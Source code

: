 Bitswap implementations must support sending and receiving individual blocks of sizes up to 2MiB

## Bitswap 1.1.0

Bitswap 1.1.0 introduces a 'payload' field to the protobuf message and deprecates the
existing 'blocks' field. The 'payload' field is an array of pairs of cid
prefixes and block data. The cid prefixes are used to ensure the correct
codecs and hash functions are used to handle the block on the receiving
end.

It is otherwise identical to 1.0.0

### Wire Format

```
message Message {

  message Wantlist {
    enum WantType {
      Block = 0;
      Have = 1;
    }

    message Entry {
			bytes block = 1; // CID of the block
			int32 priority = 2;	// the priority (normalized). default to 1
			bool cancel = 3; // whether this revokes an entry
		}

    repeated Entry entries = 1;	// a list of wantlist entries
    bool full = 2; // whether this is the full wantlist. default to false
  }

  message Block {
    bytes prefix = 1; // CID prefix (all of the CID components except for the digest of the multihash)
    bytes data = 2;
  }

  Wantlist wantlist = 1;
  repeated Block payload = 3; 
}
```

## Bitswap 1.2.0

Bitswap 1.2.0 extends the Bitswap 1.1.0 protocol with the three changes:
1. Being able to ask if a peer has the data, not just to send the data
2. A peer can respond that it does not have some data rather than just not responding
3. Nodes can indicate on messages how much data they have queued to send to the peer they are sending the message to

WORK TO BE COMPLETED: Would you copy, word for word, only the lines from the start of the listing to the one that contains "prefixes and block", both included?

RESPONSE:
Source code

: Bitswap implementations must support sending and receiving individual blocks of sizes up to 2MiB

## Bitswap 1.1.0

Bitswap 1.1.0 introduces a 'payload' field to the protobuf message and deprecates the
existing 'blocks' field. The 'payload' field is an array of pairs of cid
prefixes and block data. The cid prefixes are used to ensure the correct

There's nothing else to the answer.